By Kurt J. Kolka

  GAYLORD — Nick Kreitner was born in Gaylord, but spent his early years growing up in Houston, Texas. To many onlookers, his situation must have seemed hopeless back then. His parents and other close relatives had all spent time in either jail or prison. Nick’s own experiences were not very hopeful either.

  “My first memories are in Houston. Growing up we didn’t live in the worst areas, but we did not live in a good area. We were constantly being evicted from apartments. We didn’t have much food to eat.”

  Nick remembers being physically abused, sexually abused [by other family members and a babysitter], verbally abused from the time he was four until his early teens. His mom would disappear for days at a time. His father didn’t know where she was because he was into drugs. Although, Nick notes, they are now different people, having cleaned up their act. Still, that foundation was laid.

  The one thing his dad taught him back then was to fight. That is how his dad learned to handle difficult situations. His dad had never learned to communicate well. His answer was to fight. His father had been the same way to him as he was to Nick.

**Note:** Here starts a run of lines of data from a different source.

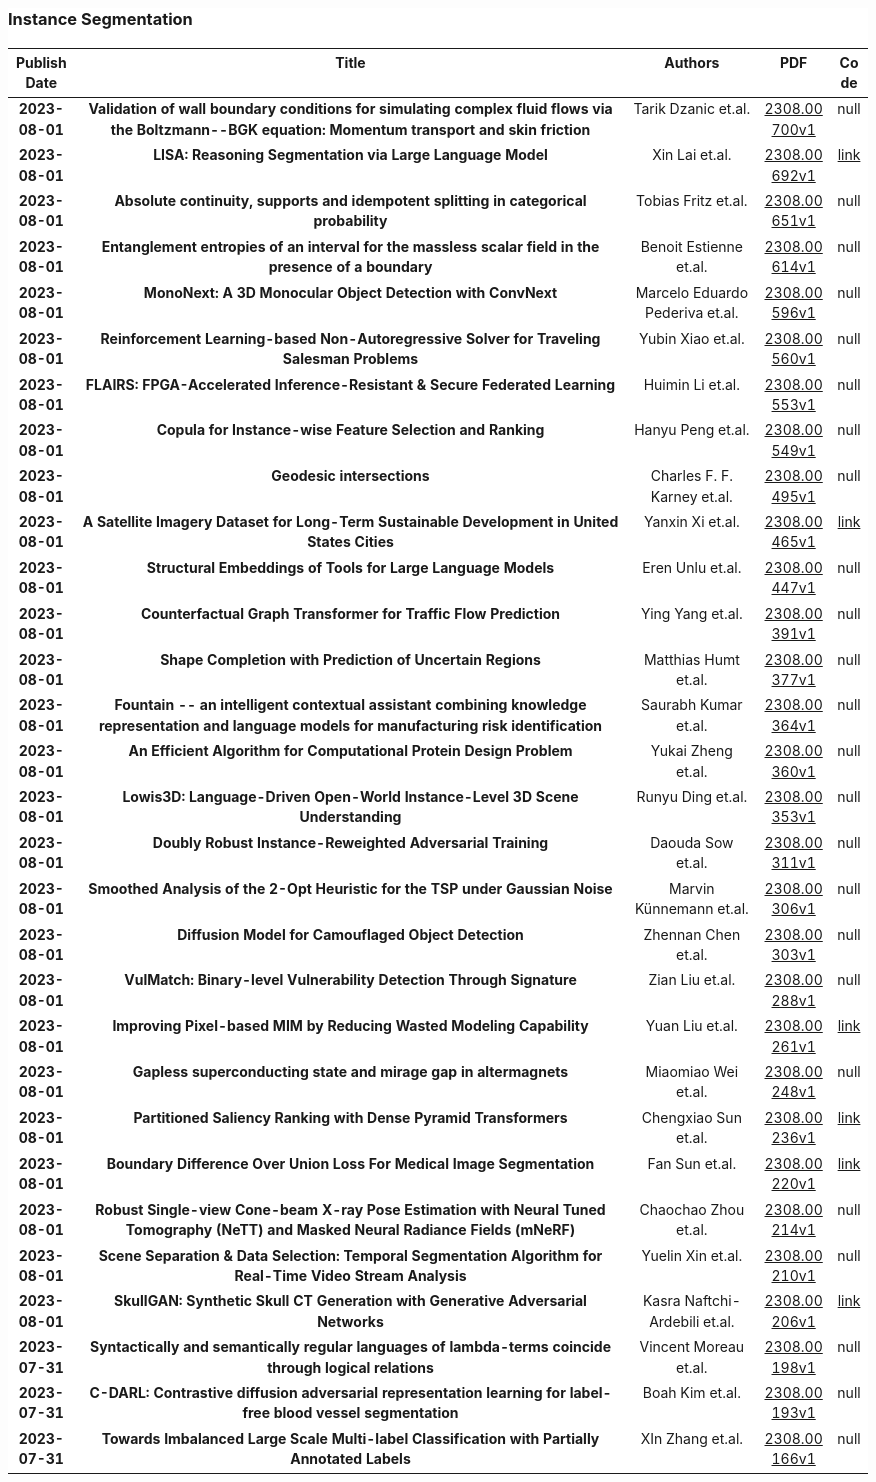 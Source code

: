 ### Instance Segmentation
|Publish Date|Title|Authors|PDF|Code|
| :---: | :---: | :---: | :---: | :---: |
|**2023-08-01**|**Validation of wall boundary conditions for simulating complex fluid flows via the Boltzmann--BGK equation: Momentum transport and skin friction**|Tarik Dzanic et.al.|[2308.00700v1](http://arxiv.org/abs/2308.00700v1)|null|
|**2023-08-01**|**LISA: Reasoning Segmentation via Large Language Model**|Xin Lai et.al.|[2308.00692v1](http://arxiv.org/abs/2308.00692v1)|[link](https://github.com/dvlab-research/lisa)|
|**2023-08-01**|**Absolute continuity, supports and idempotent splitting in categorical probability**|Tobias Fritz et.al.|[2308.00651v1](http://arxiv.org/abs/2308.00651v1)|null|
|**2023-08-01**|**Entanglement entropies of an interval for the massless scalar field in the presence of a boundary**|Benoit Estienne et.al.|[2308.00614v1](http://arxiv.org/abs/2308.00614v1)|null|
|**2023-08-01**|**MonoNext: A 3D Monocular Object Detection with ConvNext**|Marcelo Eduardo Pederiva et.al.|[2308.00596v1](http://arxiv.org/abs/2308.00596v1)|null|
|**2023-08-01**|**Reinforcement Learning-based Non-Autoregressive Solver for Traveling Salesman Problems**|Yubin Xiao et.al.|[2308.00560v1](http://arxiv.org/abs/2308.00560v1)|null|
|**2023-08-01**|**FLAIRS: FPGA-Accelerated Inference-Resistant & Secure Federated Learning**|Huimin Li et.al.|[2308.00553v1](http://arxiv.org/abs/2308.00553v1)|null|
|**2023-08-01**|**Copula for Instance-wise Feature Selection and Ranking**|Hanyu Peng et.al.|[2308.00549v1](http://arxiv.org/abs/2308.00549v1)|null|
|**2023-08-01**|**Geodesic intersections**|Charles F. F. Karney et.al.|[2308.00495v1](http://arxiv.org/abs/2308.00495v1)|null|
|**2023-08-01**|**A Satellite Imagery Dataset for Long-Term Sustainable Development in United States Cities**|Yanxin Xi et.al.|[2308.00465v1](http://arxiv.org/abs/2308.00465v1)|[link](https://github.com/axin1301/satellite-imagery-dataset)|
|**2023-08-01**|**Structural Embeddings of Tools for Large Language Models**|Eren Unlu et.al.|[2308.00447v1](http://arxiv.org/abs/2308.00447v1)|null|
|**2023-08-01**|**Counterfactual Graph Transformer for Traffic Flow Prediction**|Ying Yang et.al.|[2308.00391v1](http://arxiv.org/abs/2308.00391v1)|null|
|**2023-08-01**|**Shape Completion with Prediction of Uncertain Regions**|Matthias Humt et.al.|[2308.00377v1](http://arxiv.org/abs/2308.00377v1)|null|
|**2023-08-01**|**Fountain -- an intelligent contextual assistant combining knowledge representation and language models for manufacturing risk identification**|Saurabh Kumar et.al.|[2308.00364v1](http://arxiv.org/abs/2308.00364v1)|null|
|**2023-08-01**|**An Efficient Algorithm for Computational Protein Design Problem**|Yukai Zheng et.al.|[2308.00360v1](http://arxiv.org/abs/2308.00360v1)|null|
|**2023-08-01**|**Lowis3D: Language-Driven Open-World Instance-Level 3D Scene Understanding**|Runyu Ding et.al.|[2308.00353v1](http://arxiv.org/abs/2308.00353v1)|null|
|**2023-08-01**|**Doubly Robust Instance-Reweighted Adversarial Training**|Daouda Sow et.al.|[2308.00311v1](http://arxiv.org/abs/2308.00311v1)|null|
|**2023-08-01**|**Smoothed Analysis of the 2-Opt Heuristic for the TSP under Gaussian Noise**|Marvin Künnemann et.al.|[2308.00306v1](http://arxiv.org/abs/2308.00306v1)|null|
|**2023-08-01**|**Diffusion Model for Camouflaged Object Detection**|Zhennan Chen et.al.|[2308.00303v1](http://arxiv.org/abs/2308.00303v1)|null|
|**2023-08-01**|**VulMatch: Binary-level Vulnerability Detection Through Signature**|Zian Liu et.al.|[2308.00288v1](http://arxiv.org/abs/2308.00288v1)|null|
|**2023-08-01**|**Improving Pixel-based MIM by Reducing Wasted Modeling Capability**|Yuan Liu et.al.|[2308.00261v1](http://arxiv.org/abs/2308.00261v1)|[link](https://github.com/open-mmlab/mmpretrain)|
|**2023-08-01**|**Gapless superconducting state and mirage gap in altermagnets**|Miaomiao Wei et.al.|[2308.00248v1](http://arxiv.org/abs/2308.00248v1)|null|
|**2023-08-01**|**Partitioned Saliency Ranking with Dense Pyramid Transformers**|Chengxiao Sun et.al.|[2308.00236v1](http://arxiv.org/abs/2308.00236v1)|[link](https://github.com/ssecv/psr)|
|**2023-08-01**|**Boundary Difference Over Union Loss For Medical Image Segmentation**|Fan Sun et.al.|[2308.00220v1](http://arxiv.org/abs/2308.00220v1)|[link](https://github.com/sunfan-bvb/boundarydouloss)|
|**2023-08-01**|**Robust Single-view Cone-beam X-ray Pose Estimation with Neural Tuned Tomography (NeTT) and Masked Neural Radiance Fields (mNeRF)**|Chaochao Zhou et.al.|[2308.00214v1](http://arxiv.org/abs/2308.00214v1)|null|
|**2023-08-01**|**Scene Separation & Data Selection: Temporal Segmentation Algorithm for Real-Time Video Stream Analysis**|Yuelin Xin et.al.|[2308.00210v1](http://arxiv.org/abs/2308.00210v1)|null|
|**2023-08-01**|**SkullGAN: Synthetic Skull CT Generation with Generative Adversarial Networks**|Kasra Naftchi-Ardebili et.al.|[2308.00206v1](http://arxiv.org/abs/2308.00206v1)|[link](https://github.com/kbp-lab/skullgan)|
|**2023-07-31**|**Syntactically and semantically regular languages of lambda-terms coincide through logical relations**|Vincent Moreau et.al.|[2308.00198v1](http://arxiv.org/abs/2308.00198v1)|null|
|**2023-07-31**|**C-DARL: Contrastive diffusion adversarial representation learning for label-free blood vessel segmentation**|Boah Kim et.al.|[2308.00193v1](http://arxiv.org/abs/2308.00193v1)|null|
|**2023-07-31**|**Towards Imbalanced Large Scale Multi-label Classification with Partially Annotated Labels**|XIn Zhang et.al.|[2308.00166v1](http://arxiv.org/abs/2308.00166v1)|null|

  “I remember breaking into my first house when I was six years old. I hung around with these three friends. Two of them were older, maybe ten. I remember one night, the two of them grabbed the other kid and grabbed a metal bar. They told me to hit him and if I didn’t they were going to beat me up. I swung that bar, cracked that kid as hard as I could and took off running. Whatever became of that, I don’t know.”

The family moved back to Gaylord that same year. 

  “A lot of the physical abuse and sexual abuse. A lot of people think it’s just women, but sexual abuse happens to boys and girls. Even young adult men. If you were sexually abused as a child, it eschews your perception of any kind of sexual relationship, whether its consensual or not. You tend to be taken advantage of.”

  About the age of nine, while his family was living in Arbutus Beach, a new family moved into the neighborhood, Bill and Jennifer  VanRyckeghem. They took an interest in Nick

 Bill taught Nick about carpentry, a work ethic and how to do homework.

  “I didn’t get it at first. They actually seemed to care about me. And I didn’t get that. They invited me over for dinner. Bill taught me how to play basketball. After a while they began talking to me about God.”

  Despite his crazy upbringing, Nick feels he always knew there was a God. So, Bill and Jennifer’s belief sparked an interest in him. Their lifestyle also was different; they lived out what they believed. Nick had not seen this behavior in anyone before.

  Nick says he gave his life to Jesus Christ at nine, because of the VanRyckeghems. Yet, he lived a dual life. He seemed like a good kid on the outside to many, but he continued living his life on the wrong side of the tracks. He still stole from others and became involved with drugs.

  “I remember, I started popping pills when I was 12. Mrs. Broyles, a teacher that I had, came up to me and asked, ‘What are you doing?’ I lied. I had some M&Ms in my pocket. I told her I was eating M&Ms. But actually God used her in my life a lot when I was in high school. She witnessed to me.”

    As he went on with his teenage life, Nick had a few wake-up calls where he injured himself. Still it was not enough to make him change his secret lifestyle. 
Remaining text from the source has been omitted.